Warga berharap apabila dalam proses hukum nantinya terbukti terdapat pelanggaran serius yang dilakukan oleh manajemen SPBU, maka Pertamina perlu mengambil langkah tegas, termasuk mengganti pengelola atau manajemen yang bertanggung jawab. Langkah tersebut dinilai penting untuk memulihkan kepercayaan masyarakat sekaligus memastikan pelayanan distribusi BBM berjalan secara profesional, transparan, dan sesuai aturan yang berlaku.
“Masyarakat tidak boleh terus menjadi korban.
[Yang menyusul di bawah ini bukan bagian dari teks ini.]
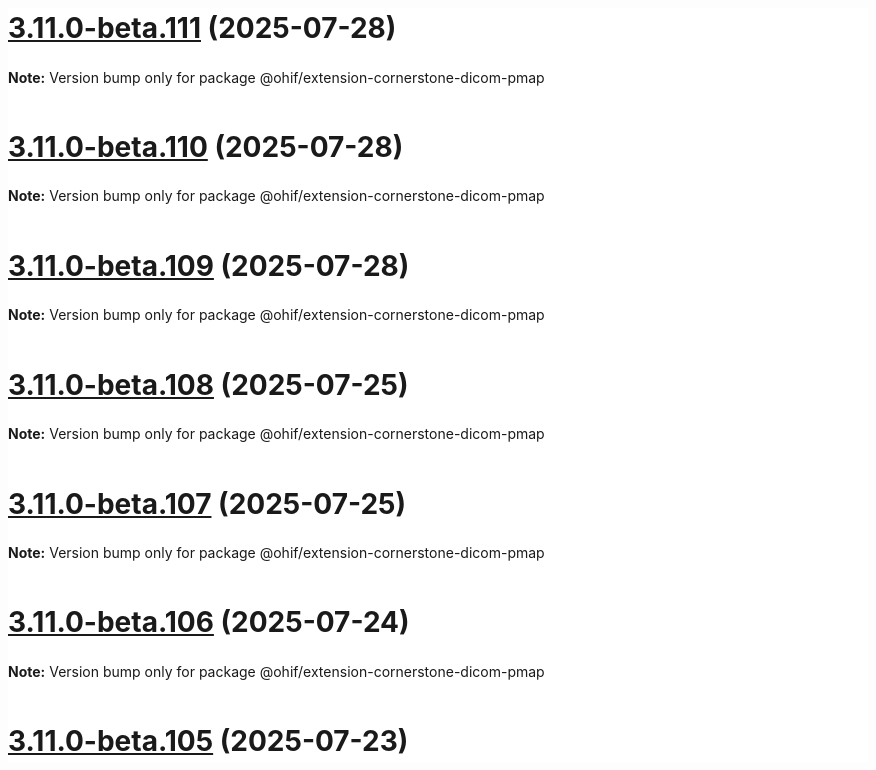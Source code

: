 

# [3.11.0-beta.111](https://github.com/OHIF/Viewers/compare/v3.11.0-beta.110...v3.11.0-beta.111) (2025-07-28)

**Note:** Version bump only for package @ohif/extension-cornerstone-dicom-pmap





# [3.11.0-beta.110](https://github.com/OHIF/Viewers/compare/v3.11.0-beta.109...v3.11.0-beta.110) (2025-07-28)

**Note:** Version bump only for package @ohif/extension-cornerstone-dicom-pmap





# [3.11.0-beta.109](https://github.com/OHIF/Viewers/compare/v3.11.0-beta.108...v3.11.0-beta.109) (2025-07-28)

**Note:** Version bump only for package @ohif/extension-cornerstone-dicom-pmap





# [3.11.0-beta.108](https://github.com/OHIF/Viewers/compare/v3.11.0-beta.107...v3.11.0-beta.108) (2025-07-25)

**Note:** Version bump only for package @ohif/extension-cornerstone-dicom-pmap





# [3.11.0-beta.107](https://github.com/OHIF/Viewers/compare/v3.11.0-beta.106...v3.11.0-beta.107) (2025-07-25)

**Note:** Version bump only for package @ohif/extension-cornerstone-dicom-pmap





# [3.11.0-beta.106](https://github.com/OHIF/Viewers/compare/v3.11.0-beta.105...v3.11.0-beta.106) (2025-07-24)

**Note:** Version bump only for package @ohif/extension-cornerstone-dicom-pmap





# [3.11.0-beta.105](https://github.com/OHIF/Viewers/compare/v3.11.0-beta.104...v3.11.0-beta.105) (2025-07-23)
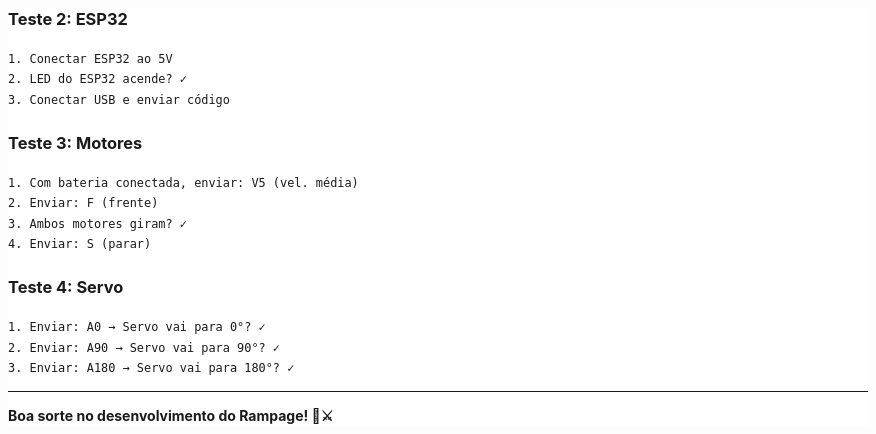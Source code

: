 ### Teste 2: ESP32
```
1. Conectar ESP32 ao 5V
2. LED do ESP32 acende? ✓
3. Conectar USB e enviar código
```

### Teste 3: Motores
```
1. Com bateria conectada, enviar: V5 (vel. média)
2. Enviar: F (frente)
3. Ambos motores giram? ✓
4. Enviar: S (parar)
```

### Teste 4: Servo
```
1. Enviar: A0 → Servo vai para 0°? ✓
2. Enviar: A90 → Servo vai para 90°? ✓
3. Enviar: A180 → Servo vai para 180°? ✓
```

---

**Boa sorte no desenvolvimento do Rampage! 🤖⚔️**
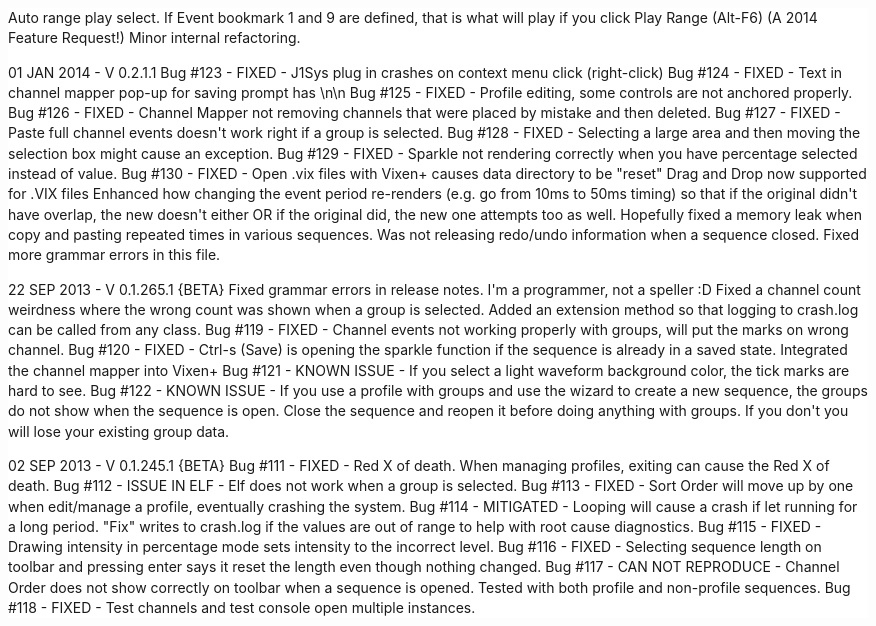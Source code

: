    Auto range play select.  If Event bookmark 1 and 9 are defined, that is what will play if you click Play Range (Alt-F6) (A 2014 Feature Request!)
   Minor internal refactoring.

01 JAN 2014 - V 0.2.1.1
    Bug #123 - FIXED - J1Sys plug in crashes on context menu click (right-click)
    Bug #124 - FIXED - Text in channel mapper pop-up for saving prompt has \n\n
    Bug #125 - FIXED - Profile editing, some controls are not anchored properly.
    Bug #126 - FIXED - Channel Mapper not removing channels that were placed by mistake and then deleted.
    Bug #127 - FIXED - Paste full channel events doesn't work right if a group is selected.
    Bug #128 - FIXED - Selecting a large area and then moving the selection box might cause an exception.
    Bug #129 - FIXED - Sparkle not rendering correctly when you have percentage selected instead of value.
    Bug #130 - FIXED - Open .vix files with Vixen+ causes data directory to be "reset"
    Drag and Drop now supported for .VIX files
    Enhanced how changing the event period re-renders (e.g. go from 10ms to 50ms timing) so that if the original didn't have overlap, the new doesn't either OR if the original did, the new one attempts too as well.
    Hopefully fixed a memory leak when copy and pasting repeated times in various sequences.  Was not releasing redo/undo information when a sequence closed.
    Fixed more grammar errors in this file.

22 SEP 2013 - V 0.1.265.1  {BETA}
    Fixed grammar errors in release notes.  I'm a programmer, not a speller :D
    Fixed a channel count weirdness where the wrong count was shown when a group is selected.
    Added an extension method so that logging to crash.log can be called from any class.
    Bug #119 - FIXED - Channel events not working properly with groups, will put the marks on wrong channel.
    Bug #120 - FIXED - Ctrl-s (Save) is opening the sparkle function if the sequence is already in a saved state.
    Integrated the channel mapper into Vixen+
    Bug #121 - KNOWN ISSUE - If you select a light waveform background color, the tick marks are hard to see.
    Bug #122 - KNOWN ISSUE - If you use a profile with groups and use the wizard to create a new sequence, the groups do not show when the sequence is open.  Close the sequence and reopen it before doing anything with groups.  If you don't you will lose your existing group data.

02 SEP 2013 - V 0.1.245.1  {BETA}
    Bug #111 - FIXED - Red X of death.  When managing profiles, exiting can cause the Red X of death. 
    Bug #112 - ISSUE IN ELF - Elf does not work when a group is selected.
    Bug #113 - FIXED - Sort Order will move up by one when edit/manage a profile, eventually crashing the system.
    Bug #114 - MITIGATED - Looping will cause a crash if let running for a long period. "Fix" writes to crash.log if the values are out of range to help with root cause diagnostics.
    Bug #115 - FIXED - Drawing intensity in percentage mode sets intensity to the incorrect level.
    Bug #116 - FIXED - Selecting sequence length on toolbar and pressing enter says it reset the length even though nothing changed.
    Bug #117 - CAN NOT REPRODUCE - Channel Order does not show correctly on toolbar when a sequence is opened. Tested with both profile and non-profile sequences.
    Bug #118 - FIXED - Test channels and test console open multiple instances.
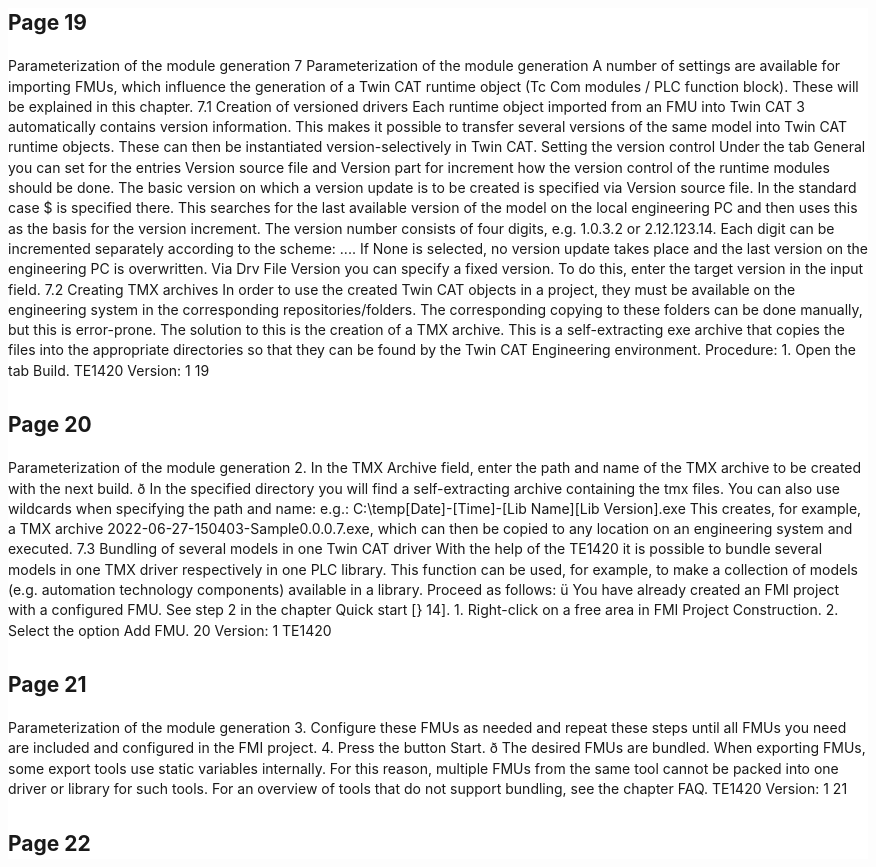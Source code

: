 ## Page 19

Parameterization of the module generation 7 Parameterization of the module generation A number of settings are available for importing FMUs, which influence the generation of a Twin CAT runtime object (Tc Com modules / PLC function block). These will be explained in this chapter. 7.1 Creation of versioned drivers Each runtime object imported from an FMU into Twin CAT 3 automatically contains version information. This makes it possible to transfer several versions of the same model into Twin CAT runtime objects. These can then be instantiated version-selectively in Twin CAT. Setting the version control Under the tab General you can set for the entries Version source file and Version part for increment how the version control of the runtime modules should be done. The basic version on which a version update is to be created is specified via Version source file. In the standard case $<Latest TMFile> is specified there. This searches for the last available version of the model on the local engineering PC and then uses this as the basis for the version increment. The version number consists of four digits, e.g. 1.0.3.2 or 2.12.123.14. Each digit can be incremented separately according to the scheme: <Major>.<Minor>.<Build>.<Revision>. If None is selected, no version update takes place and the last version on the engineering PC is overwritten. Via Drv File Version you can specify a fixed version. To do this, enter the target version in the input field. 7.2 Creating TMX archives In order to use the created Twin CAT objects in a project, they must be available on the engineering system in the corresponding repositories/folders. The corresponding copying to these folders can be done manually, but this is error-prone. The solution to this is the creation of a TMX archive. This is a self-extracting exe archive that copies the files into the appropriate directories so that they can be found by the Twin CAT Engineering environment. Procedure: 1. Open the tab Build. TE1420 Version: 1 19

## Page 20

Parameterization of the module generation 2. In the TMX Archive field, enter the path and name of the TMX archive to be created with the next build. ð In the specified directory you will find a self-extracting archive containing the tmx files. You can also use wildcards when specifying the path and name: e.g.: C:\temp\[Date]-[Time]-[Lib Name][Lib Version].exe This creates, for example, a TMX archive 2022-06-27-150403-Sample0.0.0.7.exe, which can then be copied to any location on an engineering system and executed. 7.3 Bundling of several models in one Twin CAT driver With the help of the TE1420 it is possible to bundle several models in one TMX driver respectively in one PLC library. This function can be used, for example, to make a collection of models (e.g. automation technology components) available in a library. Proceed as follows: ü You have already created an FMI project with a configured FMU. See step 2 in the chapter Quick start [} 14]. 1. Right-click on a free area in FMI Project Construction. 2. Select the option Add FMU. 20 Version: 1 TE1420

## Page 21

Parameterization of the module generation 3. Configure these FMUs as needed and repeat these steps until all FMUs you need are included and configured in the FMI project. 4. Press the button Start. ð The desired FMUs are bundled. When exporting FMUs, some export tools use static variables internally. For this reason, multiple FMUs from the same tool cannot be packed into one driver or library for such tools. For an overview of tools that do not support bundling, see the chapter FAQ. TE1420 Version: 1 21

## Page 22
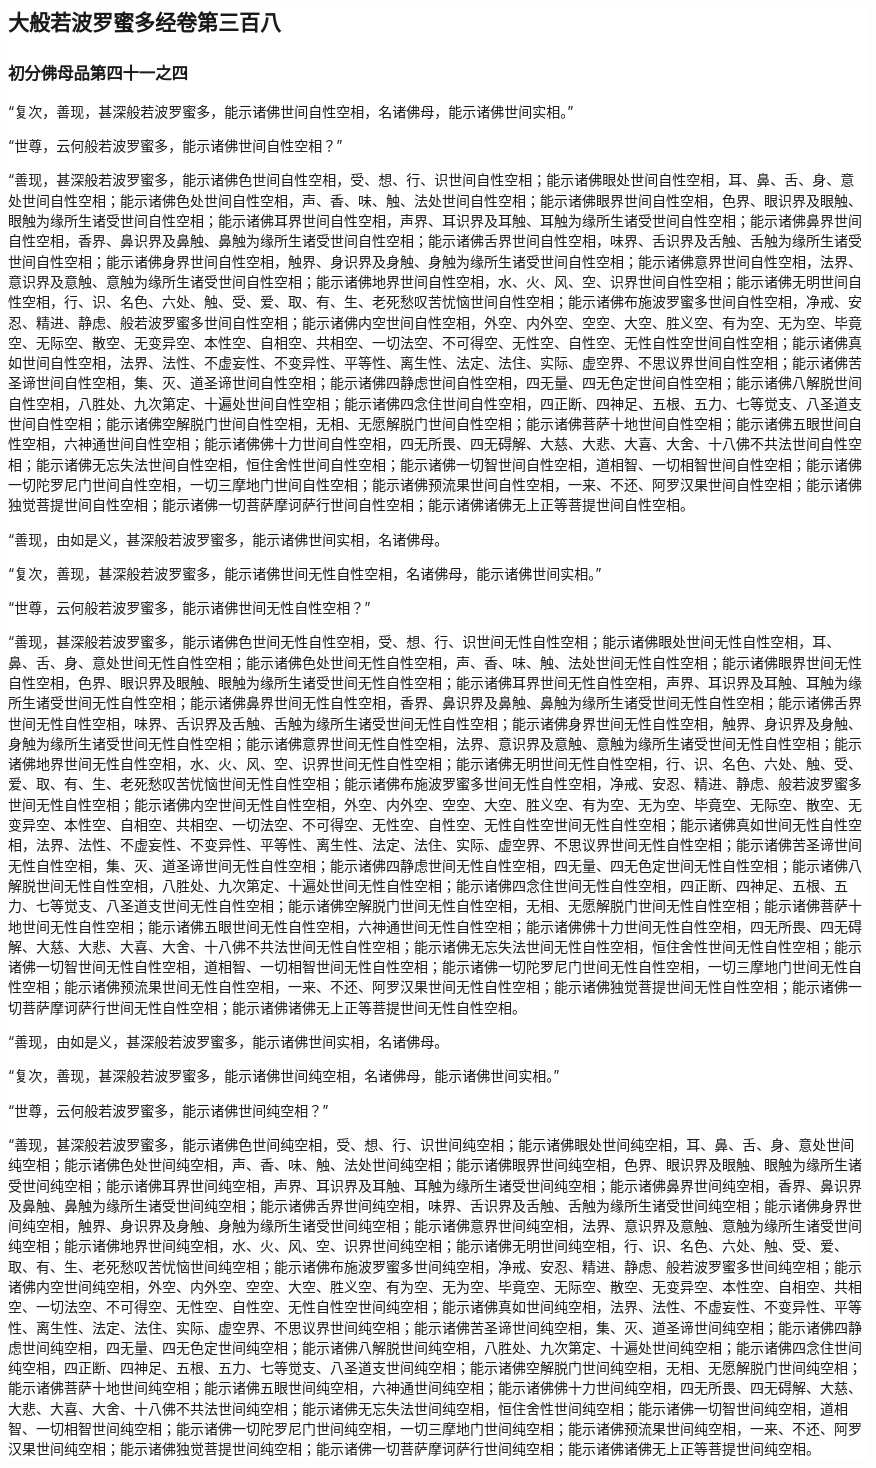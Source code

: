 ## 大般若波罗蜜多经卷第三百八

### 初分佛母品第四十一之四

“复次，善现，甚深般若波罗蜜多，能示诸佛世间自性空相，名诸佛母，能示诸佛世间实相。”

“世尊，云何般若波罗蜜多，能示诸佛世间自性空相？”

“善现，甚深般若波罗蜜多，能示诸佛色世间自性空相，受、想、行、识世间自性空相；能示诸佛眼处世间自性空相，耳、鼻、舌、身、意处世间自性空相；能示诸佛色处世间自性空相，声、香、味、触、法处世间自性空相；能示诸佛眼界世间自性空相，色界、眼识界及眼触、眼触为缘所生诸受世间自性空相；能示诸佛耳界世间自性空相，声界、耳识界及耳触、耳触为缘所生诸受世间自性空相；能示诸佛鼻界世间自性空相，香界、鼻识界及鼻触、鼻触为缘所生诸受世间自性空相；能示诸佛舌界世间自性空相，味界、舌识界及舌触、舌触为缘所生诸受世间自性空相；能示诸佛身界世间自性空相，触界、身识界及身触、身触为缘所生诸受世间自性空相；能示诸佛意界世间自性空相，法界、意识界及意触、意触为缘所生诸受世间自性空相；能示诸佛地界世间自性空相，水、火、风、空、识界世间自性空相；能示诸佛无明世间自性空相，行、识、名色、六处、触、受、爱、取、有、生、老死愁叹苦忧恼世间自性空相；能示诸佛布施波罗蜜多世间自性空相，净戒、安忍、精进、静虑、般若波罗蜜多世间自性空相；能示诸佛内空世间自性空相，外空、内外空、空空、大空、胜义空、有为空、无为空、毕竟空、无际空、散空、无变异空、本性空、自相空、共相空、一切法空、不可得空、无性空、自性空、无性自性空世间自性空相；能示诸佛真如世间自性空相，法界、法性、不虚妄性、不变异性、平等性、离生性、法定、法住、实际、虚空界、不思议界世间自性空相；能示诸佛苦圣谛世间自性空相，集、灭、道圣谛世间自性空相；能示诸佛四静虑世间自性空相，四无量、四无色定世间自性空相；能示诸佛八解脱世间自性空相，八胜处、九次第定、十遍处世间自性空相；能示诸佛四念住世间自性空相，四正断、四神足、五根、五力、七等觉支、八圣道支世间自性空相；能示诸佛空解脱门世间自性空相，无相、无愿解脱门世间自性空相；能示诸佛菩萨十地世间自性空相；能示诸佛五眼世间自性空相，六神通世间自性空相；能示诸佛佛十力世间自性空相，四无所畏、四无碍解、大慈、大悲、大喜、大舍、十八佛不共法世间自性空相；能示诸佛无忘失法世间自性空相，恒住舍性世间自性空相；能示诸佛一切智世间自性空相，道相智、一切相智世间自性空相；能示诸佛一切陀罗尼门世间自性空相，一切三摩地门世间自性空相；能示诸佛预流果世间自性空相，一来、不还、阿罗汉果世间自性空相；能示诸佛独觉菩提世间自性空相；能示诸佛一切菩萨摩诃萨行世间自性空相；能示诸佛诸佛无上正等菩提世间自性空相。

“善现，由如是义，甚深般若波罗蜜多，能示诸佛世间实相，名诸佛母。

“复次，善现，甚深般若波罗蜜多，能示诸佛世间无性自性空相，名诸佛母，能示诸佛世间实相。”

“世尊，云何般若波罗蜜多，能示诸佛世间无性自性空相？”

“善现，甚深般若波罗蜜多，能示诸佛色世间无性自性空相，受、想、行、识世间无性自性空相；能示诸佛眼处世间无性自性空相，耳、鼻、舌、身、意处世间无性自性空相；能示诸佛色处世间无性自性空相，声、香、味、触、法处世间无性自性空相；能示诸佛眼界世间无性自性空相，色界、眼识界及眼触、眼触为缘所生诸受世间无性自性空相；能示诸佛耳界世间无性自性空相，声界、耳识界及耳触、耳触为缘所生诸受世间无性自性空相；能示诸佛鼻界世间无性自性空相，香界、鼻识界及鼻触、鼻触为缘所生诸受世间无性自性空相；能示诸佛舌界世间无性自性空相，味界、舌识界及舌触、舌触为缘所生诸受世间无性自性空相；能示诸佛身界世间无性自性空相，触界、身识界及身触、身触为缘所生诸受世间无性自性空相；能示诸佛意界世间无性自性空相，法界、意识界及意触、意触为缘所生诸受世间无性自性空相；能示诸佛地界世间无性自性空相，水、火、风、空、识界世间无性自性空相；能示诸佛无明世间无性自性空相，行、识、名色、六处、触、受、爱、取、有、生、老死愁叹苦忧恼世间无性自性空相；能示诸佛布施波罗蜜多世间无性自性空相，净戒、安忍、精进、静虑、般若波罗蜜多世间无性自性空相；能示诸佛内空世间无性自性空相，外空、内外空、空空、大空、胜义空、有为空、无为空、毕竟空、无际空、散空、无变异空、本性空、自相空、共相空、一切法空、不可得空、无性空、自性空、无性自性空世间无性自性空相；能示诸佛真如世间无性自性空相，法界、法性、不虚妄性、不变异性、平等性、离生性、法定、法住、实际、虚空界、不思议界世间无性自性空相；能示诸佛苦圣谛世间无性自性空相，集、灭、道圣谛世间无性自性空相；能示诸佛四静虑世间无性自性空相，四无量、四无色定世间无性自性空相；能示诸佛八解脱世间无性自性空相，八胜处、九次第定、十遍处世间无性自性空相；能示诸佛四念住世间无性自性空相，四正断、四神足、五根、五力、七等觉支、八圣道支世间无性自性空相；能示诸佛空解脱门世间无性自性空相，无相、无愿解脱门世间无性自性空相；能示诸佛菩萨十地世间无性自性空相；能示诸佛五眼世间无性自性空相，六神通世间无性自性空相；能示诸佛佛十力世间无性自性空相，四无所畏、四无碍解、大慈、大悲、大喜、大舍、十八佛不共法世间无性自性空相；能示诸佛无忘失法世间无性自性空相，恒住舍性世间无性自性空相；能示诸佛一切智世间无性自性空相，道相智、一切相智世间无性自性空相；能示诸佛一切陀罗尼门世间无性自性空相，一切三摩地门世间无性自性空相；能示诸佛预流果世间无性自性空相，一来、不还、阿罗汉果世间无性自性空相；能示诸佛独觉菩提世间无性自性空相；能示诸佛一切菩萨摩诃萨行世间无性自性空相；能示诸佛诸佛无上正等菩提世间无性自性空相。

“善现，由如是义，甚深般若波罗蜜多，能示诸佛世间实相，名诸佛母。

“复次，善现，甚深般若波罗蜜多，能示诸佛世间纯空相，名诸佛母，能示诸佛世间实相。”

“世尊，云何般若波罗蜜多，能示诸佛世间纯空相？”

“善现，甚深般若波罗蜜多，能示诸佛色世间纯空相，受、想、行、识世间纯空相；能示诸佛眼处世间纯空相，耳、鼻、舌、身、意处世间纯空相；能示诸佛色处世间纯空相，声、香、味、触、法处世间纯空相；能示诸佛眼界世间纯空相，色界、眼识界及眼触、眼触为缘所生诸受世间纯空相；能示诸佛耳界世间纯空相，声界、耳识界及耳触、耳触为缘所生诸受世间纯空相；能示诸佛鼻界世间纯空相，香界、鼻识界及鼻触、鼻触为缘所生诸受世间纯空相；能示诸佛舌界世间纯空相，味界、舌识界及舌触、舌触为缘所生诸受世间纯空相；能示诸佛身界世间纯空相，触界、身识界及身触、身触为缘所生诸受世间纯空相；能示诸佛意界世间纯空相，法界、意识界及意触、意触为缘所生诸受世间纯空相；能示诸佛地界世间纯空相，水、火、风、空、识界世间纯空相；能示诸佛无明世间纯空相，行、识、名色、六处、触、受、爱、取、有、生、老死愁叹苦忧恼世间纯空相；能示诸佛布施波罗蜜多世间纯空相，净戒、安忍、精进、静虑、般若波罗蜜多世间纯空相；能示诸佛内空世间纯空相，外空、内外空、空空、大空、胜义空、有为空、无为空、毕竟空、无际空、散空、无变异空、本性空、自相空、共相空、一切法空、不可得空、无性空、自性空、无性自性空世间纯空相；能示诸佛真如世间纯空相，法界、法性、不虚妄性、不变异性、平等性、离生性、法定、法住、实际、虚空界、不思议界世间纯空相；能示诸佛苦圣谛世间纯空相，集、灭、道圣谛世间纯空相；能示诸佛四静虑世间纯空相，四无量、四无色定世间纯空相；能示诸佛八解脱世间纯空相，八胜处、九次第定、十遍处世间纯空相；能示诸佛四念住世间纯空相，四正断、四神足、五根、五力、七等觉支、八圣道支世间纯空相；能示诸佛空解脱门世间纯空相，无相、无愿解脱门世间纯空相；能示诸佛菩萨十地世间纯空相；能示诸佛五眼世间纯空相，六神通世间纯空相；能示诸佛佛十力世间纯空相，四无所畏、四无碍解、大慈、大悲、大喜、大舍、十八佛不共法世间纯空相；能示诸佛无忘失法世间纯空相，恒住舍性世间纯空相；能示诸佛一切智世间纯空相，道相智、一切相智世间纯空相；能示诸佛一切陀罗尼门世间纯空相，一切三摩地门世间纯空相；能示诸佛预流果世间纯空相，一来、不还、阿罗汉果世间纯空相；能示诸佛独觉菩提世间纯空相；能示诸佛一切菩萨摩诃萨行世间纯空相；能示诸佛诸佛无上正等菩提世间纯空相。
Jika memang terbukti ada pelanggaran yang menyebabkan terganggunya pelayanan publik, maka harus ada evaluasi menyeluruh dan tindakan tegas terhadap pihak yang bertanggung jawab,” ujar salah seorang tokoh masyarakat yang meminta agar sistem distribusi BBM di Sungai Laur segera dinormalisasi.
Publik kini menunggu respons cepat PT Pertamina Patra Niaga, tidak hanya dalam menjamin ketersediaan BBM bagi masyarakat Sungai Laur, tetapi juga dalam memastikan tata kelola SPBU dilakukan secara akuntabel dan berpihak kepada kepentingan masyarakat luas.(Red)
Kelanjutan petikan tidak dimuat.